__WHAT THE EXERCISE ASKS__. Only one stretch of the data below is wanted: the lines from the one with "dynamical iteration generically" through the one with "the systematic error", repeated exactly.

─── AVAILABLE DATA

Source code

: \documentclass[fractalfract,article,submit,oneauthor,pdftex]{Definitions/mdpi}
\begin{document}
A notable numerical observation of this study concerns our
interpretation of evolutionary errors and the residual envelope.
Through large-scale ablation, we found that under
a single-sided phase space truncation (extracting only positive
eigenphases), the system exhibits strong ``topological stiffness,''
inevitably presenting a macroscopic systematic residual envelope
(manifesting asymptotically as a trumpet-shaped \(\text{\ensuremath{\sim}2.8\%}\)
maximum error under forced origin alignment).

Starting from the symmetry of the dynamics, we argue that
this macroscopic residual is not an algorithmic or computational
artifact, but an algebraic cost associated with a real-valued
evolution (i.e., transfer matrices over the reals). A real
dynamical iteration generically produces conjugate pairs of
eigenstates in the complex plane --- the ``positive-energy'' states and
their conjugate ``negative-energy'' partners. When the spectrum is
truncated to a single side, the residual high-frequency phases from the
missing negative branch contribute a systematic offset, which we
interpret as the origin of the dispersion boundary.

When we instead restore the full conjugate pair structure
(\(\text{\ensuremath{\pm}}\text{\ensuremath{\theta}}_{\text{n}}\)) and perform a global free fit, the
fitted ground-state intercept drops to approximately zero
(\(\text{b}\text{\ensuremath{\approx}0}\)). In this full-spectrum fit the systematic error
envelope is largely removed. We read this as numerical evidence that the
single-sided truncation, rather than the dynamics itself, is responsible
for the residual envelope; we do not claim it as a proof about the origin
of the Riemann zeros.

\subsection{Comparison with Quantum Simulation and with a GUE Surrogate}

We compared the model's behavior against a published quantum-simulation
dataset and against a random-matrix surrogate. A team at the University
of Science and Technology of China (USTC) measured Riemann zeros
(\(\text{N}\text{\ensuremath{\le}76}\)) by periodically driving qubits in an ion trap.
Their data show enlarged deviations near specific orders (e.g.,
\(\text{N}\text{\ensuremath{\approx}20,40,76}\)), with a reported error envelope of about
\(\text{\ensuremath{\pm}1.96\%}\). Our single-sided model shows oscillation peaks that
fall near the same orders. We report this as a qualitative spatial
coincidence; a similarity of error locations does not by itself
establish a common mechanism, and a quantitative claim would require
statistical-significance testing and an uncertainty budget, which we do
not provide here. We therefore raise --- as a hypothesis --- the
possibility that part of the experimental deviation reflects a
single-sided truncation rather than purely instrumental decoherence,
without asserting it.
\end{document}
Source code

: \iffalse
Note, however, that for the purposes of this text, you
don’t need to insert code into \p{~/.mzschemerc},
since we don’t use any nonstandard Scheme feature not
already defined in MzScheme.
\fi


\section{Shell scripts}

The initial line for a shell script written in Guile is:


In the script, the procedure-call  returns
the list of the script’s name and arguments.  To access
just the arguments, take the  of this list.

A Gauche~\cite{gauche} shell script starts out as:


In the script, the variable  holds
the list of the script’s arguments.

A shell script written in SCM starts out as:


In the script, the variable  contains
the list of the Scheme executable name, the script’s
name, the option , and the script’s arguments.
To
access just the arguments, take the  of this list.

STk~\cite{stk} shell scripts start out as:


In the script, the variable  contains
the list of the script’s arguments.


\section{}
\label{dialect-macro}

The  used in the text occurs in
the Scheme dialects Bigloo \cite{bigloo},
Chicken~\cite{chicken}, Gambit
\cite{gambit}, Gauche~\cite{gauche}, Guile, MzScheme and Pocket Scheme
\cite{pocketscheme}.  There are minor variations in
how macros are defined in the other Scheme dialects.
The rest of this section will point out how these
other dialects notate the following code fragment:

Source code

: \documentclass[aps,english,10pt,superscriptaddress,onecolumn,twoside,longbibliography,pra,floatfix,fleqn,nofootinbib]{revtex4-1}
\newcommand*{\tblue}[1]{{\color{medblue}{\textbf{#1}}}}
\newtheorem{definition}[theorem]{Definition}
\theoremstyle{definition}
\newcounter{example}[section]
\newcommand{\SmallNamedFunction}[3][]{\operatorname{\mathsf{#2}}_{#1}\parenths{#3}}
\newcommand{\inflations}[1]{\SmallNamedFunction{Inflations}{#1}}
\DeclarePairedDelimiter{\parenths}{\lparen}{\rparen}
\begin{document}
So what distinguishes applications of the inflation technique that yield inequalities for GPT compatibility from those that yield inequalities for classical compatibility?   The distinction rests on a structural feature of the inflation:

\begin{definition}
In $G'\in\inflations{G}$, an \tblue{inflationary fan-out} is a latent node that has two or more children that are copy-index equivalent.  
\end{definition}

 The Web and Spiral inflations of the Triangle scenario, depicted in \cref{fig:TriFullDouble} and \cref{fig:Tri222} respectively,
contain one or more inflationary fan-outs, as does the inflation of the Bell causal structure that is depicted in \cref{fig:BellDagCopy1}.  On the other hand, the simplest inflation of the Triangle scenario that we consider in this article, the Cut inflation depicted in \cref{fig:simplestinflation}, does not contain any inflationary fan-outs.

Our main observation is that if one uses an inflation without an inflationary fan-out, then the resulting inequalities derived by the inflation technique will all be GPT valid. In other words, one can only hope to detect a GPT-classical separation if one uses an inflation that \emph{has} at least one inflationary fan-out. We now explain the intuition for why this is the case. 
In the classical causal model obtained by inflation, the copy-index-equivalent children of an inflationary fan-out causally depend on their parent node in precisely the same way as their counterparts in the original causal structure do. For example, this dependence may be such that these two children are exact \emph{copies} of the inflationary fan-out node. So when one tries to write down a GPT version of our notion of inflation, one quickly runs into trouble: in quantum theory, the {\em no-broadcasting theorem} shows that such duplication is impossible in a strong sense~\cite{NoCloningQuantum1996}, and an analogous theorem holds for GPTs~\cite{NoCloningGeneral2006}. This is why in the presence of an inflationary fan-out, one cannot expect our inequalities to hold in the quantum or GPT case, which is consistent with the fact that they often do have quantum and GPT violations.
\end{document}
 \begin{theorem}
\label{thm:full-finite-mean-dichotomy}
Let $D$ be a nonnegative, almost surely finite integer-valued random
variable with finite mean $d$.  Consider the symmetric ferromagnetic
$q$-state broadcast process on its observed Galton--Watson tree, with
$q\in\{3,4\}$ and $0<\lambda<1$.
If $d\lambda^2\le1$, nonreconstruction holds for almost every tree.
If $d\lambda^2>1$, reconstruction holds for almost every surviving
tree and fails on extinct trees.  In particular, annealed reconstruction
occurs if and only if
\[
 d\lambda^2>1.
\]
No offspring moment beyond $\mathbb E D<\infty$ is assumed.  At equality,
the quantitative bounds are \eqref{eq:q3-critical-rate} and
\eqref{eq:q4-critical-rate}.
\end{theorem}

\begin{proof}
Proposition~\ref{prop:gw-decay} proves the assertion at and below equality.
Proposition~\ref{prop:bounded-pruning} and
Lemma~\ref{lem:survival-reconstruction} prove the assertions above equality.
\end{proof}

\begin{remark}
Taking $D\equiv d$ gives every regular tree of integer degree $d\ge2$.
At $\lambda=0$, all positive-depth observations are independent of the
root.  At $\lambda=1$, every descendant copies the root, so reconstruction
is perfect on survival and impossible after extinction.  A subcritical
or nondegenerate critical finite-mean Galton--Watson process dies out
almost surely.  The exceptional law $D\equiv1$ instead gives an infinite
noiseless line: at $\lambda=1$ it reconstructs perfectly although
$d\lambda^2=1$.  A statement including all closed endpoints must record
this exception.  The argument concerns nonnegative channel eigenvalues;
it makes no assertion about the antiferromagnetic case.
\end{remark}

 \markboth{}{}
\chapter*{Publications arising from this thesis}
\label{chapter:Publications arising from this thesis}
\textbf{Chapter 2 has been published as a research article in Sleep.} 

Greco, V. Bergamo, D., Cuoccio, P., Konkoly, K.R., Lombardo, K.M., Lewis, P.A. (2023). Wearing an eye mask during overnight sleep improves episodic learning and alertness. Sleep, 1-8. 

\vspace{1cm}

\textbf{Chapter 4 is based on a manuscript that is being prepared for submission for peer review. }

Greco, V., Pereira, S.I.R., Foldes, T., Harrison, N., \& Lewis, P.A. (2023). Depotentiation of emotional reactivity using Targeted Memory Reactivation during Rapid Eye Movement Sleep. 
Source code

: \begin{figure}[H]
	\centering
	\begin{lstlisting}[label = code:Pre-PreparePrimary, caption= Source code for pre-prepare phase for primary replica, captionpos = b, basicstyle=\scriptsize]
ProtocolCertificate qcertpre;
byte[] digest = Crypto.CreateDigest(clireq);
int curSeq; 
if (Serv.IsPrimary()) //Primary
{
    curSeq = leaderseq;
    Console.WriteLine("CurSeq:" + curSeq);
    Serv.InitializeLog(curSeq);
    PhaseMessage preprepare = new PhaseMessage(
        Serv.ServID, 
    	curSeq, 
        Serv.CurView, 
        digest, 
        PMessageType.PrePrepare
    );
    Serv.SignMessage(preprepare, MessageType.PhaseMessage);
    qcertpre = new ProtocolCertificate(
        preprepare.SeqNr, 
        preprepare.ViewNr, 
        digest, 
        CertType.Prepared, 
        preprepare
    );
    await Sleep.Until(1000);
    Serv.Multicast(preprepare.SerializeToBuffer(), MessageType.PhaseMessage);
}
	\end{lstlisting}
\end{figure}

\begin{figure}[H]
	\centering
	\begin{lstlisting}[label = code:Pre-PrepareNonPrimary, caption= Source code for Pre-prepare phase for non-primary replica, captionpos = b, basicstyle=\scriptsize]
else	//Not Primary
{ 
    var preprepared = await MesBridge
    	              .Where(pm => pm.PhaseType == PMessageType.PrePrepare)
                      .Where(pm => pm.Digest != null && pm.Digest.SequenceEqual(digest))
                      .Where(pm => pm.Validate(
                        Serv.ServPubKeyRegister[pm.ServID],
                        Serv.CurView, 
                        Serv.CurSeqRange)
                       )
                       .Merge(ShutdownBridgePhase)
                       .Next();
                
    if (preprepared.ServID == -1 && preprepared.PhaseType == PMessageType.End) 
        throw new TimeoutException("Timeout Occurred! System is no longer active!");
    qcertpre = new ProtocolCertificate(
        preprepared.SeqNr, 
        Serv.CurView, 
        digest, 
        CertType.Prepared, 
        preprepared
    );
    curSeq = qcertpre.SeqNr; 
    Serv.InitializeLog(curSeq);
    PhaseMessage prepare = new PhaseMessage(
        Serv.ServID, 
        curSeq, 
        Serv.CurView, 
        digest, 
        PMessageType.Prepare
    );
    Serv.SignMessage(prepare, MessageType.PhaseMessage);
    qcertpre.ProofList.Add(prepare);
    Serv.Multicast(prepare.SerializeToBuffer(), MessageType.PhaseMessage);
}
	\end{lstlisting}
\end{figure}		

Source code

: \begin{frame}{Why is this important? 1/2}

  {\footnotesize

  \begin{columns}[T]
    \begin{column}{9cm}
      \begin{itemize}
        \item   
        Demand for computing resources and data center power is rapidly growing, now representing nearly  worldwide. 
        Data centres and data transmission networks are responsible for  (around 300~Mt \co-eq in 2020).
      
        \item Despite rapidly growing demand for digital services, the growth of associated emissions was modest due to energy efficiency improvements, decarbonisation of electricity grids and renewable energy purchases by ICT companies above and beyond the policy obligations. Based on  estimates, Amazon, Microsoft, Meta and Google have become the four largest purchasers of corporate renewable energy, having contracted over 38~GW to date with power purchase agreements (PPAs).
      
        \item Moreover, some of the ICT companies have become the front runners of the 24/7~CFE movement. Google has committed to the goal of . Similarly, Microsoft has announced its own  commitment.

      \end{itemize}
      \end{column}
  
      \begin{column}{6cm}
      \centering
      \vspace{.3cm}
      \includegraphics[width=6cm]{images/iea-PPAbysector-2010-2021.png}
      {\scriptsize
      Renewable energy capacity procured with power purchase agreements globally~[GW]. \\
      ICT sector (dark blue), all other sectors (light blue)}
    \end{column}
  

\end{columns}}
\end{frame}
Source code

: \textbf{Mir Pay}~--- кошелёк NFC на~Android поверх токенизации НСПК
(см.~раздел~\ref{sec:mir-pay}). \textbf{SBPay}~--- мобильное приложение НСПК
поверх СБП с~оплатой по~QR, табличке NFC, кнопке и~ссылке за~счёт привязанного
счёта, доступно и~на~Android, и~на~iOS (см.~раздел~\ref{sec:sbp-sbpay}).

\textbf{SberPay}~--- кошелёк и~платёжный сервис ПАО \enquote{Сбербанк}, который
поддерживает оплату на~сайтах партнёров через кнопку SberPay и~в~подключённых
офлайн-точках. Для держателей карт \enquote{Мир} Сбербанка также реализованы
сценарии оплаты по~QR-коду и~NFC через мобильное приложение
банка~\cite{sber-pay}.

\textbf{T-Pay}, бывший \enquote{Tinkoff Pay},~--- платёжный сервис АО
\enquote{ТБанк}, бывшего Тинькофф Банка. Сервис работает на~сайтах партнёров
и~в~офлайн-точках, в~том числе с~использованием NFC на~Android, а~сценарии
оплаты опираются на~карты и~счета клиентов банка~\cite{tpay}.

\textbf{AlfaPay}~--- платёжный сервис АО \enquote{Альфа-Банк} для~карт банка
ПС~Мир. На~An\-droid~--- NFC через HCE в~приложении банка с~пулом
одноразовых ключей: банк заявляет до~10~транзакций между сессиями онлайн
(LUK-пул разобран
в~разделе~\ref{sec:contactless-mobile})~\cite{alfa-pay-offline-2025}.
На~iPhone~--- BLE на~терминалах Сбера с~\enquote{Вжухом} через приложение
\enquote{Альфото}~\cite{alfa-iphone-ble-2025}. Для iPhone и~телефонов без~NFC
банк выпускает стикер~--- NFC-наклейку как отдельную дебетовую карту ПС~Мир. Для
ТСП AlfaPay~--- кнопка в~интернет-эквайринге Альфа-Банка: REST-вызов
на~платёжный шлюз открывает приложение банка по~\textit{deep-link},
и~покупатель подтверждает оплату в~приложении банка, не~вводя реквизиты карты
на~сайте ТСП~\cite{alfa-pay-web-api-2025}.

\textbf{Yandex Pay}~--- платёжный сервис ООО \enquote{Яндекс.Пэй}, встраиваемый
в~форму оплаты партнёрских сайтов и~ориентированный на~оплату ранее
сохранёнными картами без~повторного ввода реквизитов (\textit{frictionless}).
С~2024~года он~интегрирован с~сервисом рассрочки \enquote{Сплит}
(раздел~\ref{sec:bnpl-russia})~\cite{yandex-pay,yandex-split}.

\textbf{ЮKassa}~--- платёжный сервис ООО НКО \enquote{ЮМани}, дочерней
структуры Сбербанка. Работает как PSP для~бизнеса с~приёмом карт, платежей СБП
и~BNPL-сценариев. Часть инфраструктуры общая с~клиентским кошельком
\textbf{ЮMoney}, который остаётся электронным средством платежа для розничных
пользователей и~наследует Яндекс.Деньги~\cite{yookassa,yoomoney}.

──────

__RESPONSE TO THIS EXERCISE__.
dynamical iteration generically produces conjugate pairs of
eigenstates in the complex plane --- the ``positive-energy'' states and
their conjugate ``negative-energy'' partners. When the spectrum is
truncated to a single side, the residual high-frequency phases from the
missing negative branch contribute a systematic offset, which we
interpret as the origin of the dispersion boundary.

When we instead restore the full conjugate pair structure
(\(\text{\ensuremath{\pm}}\text{\ensuremath{\theta}}_{\text{n}}\)) and perform a global free fit, the
fitted ground-state intercept drops to approximately zero
(\(\text{b}\text{\ensuremath{\approx}0}\)). In this full-spectrum fit the systematic error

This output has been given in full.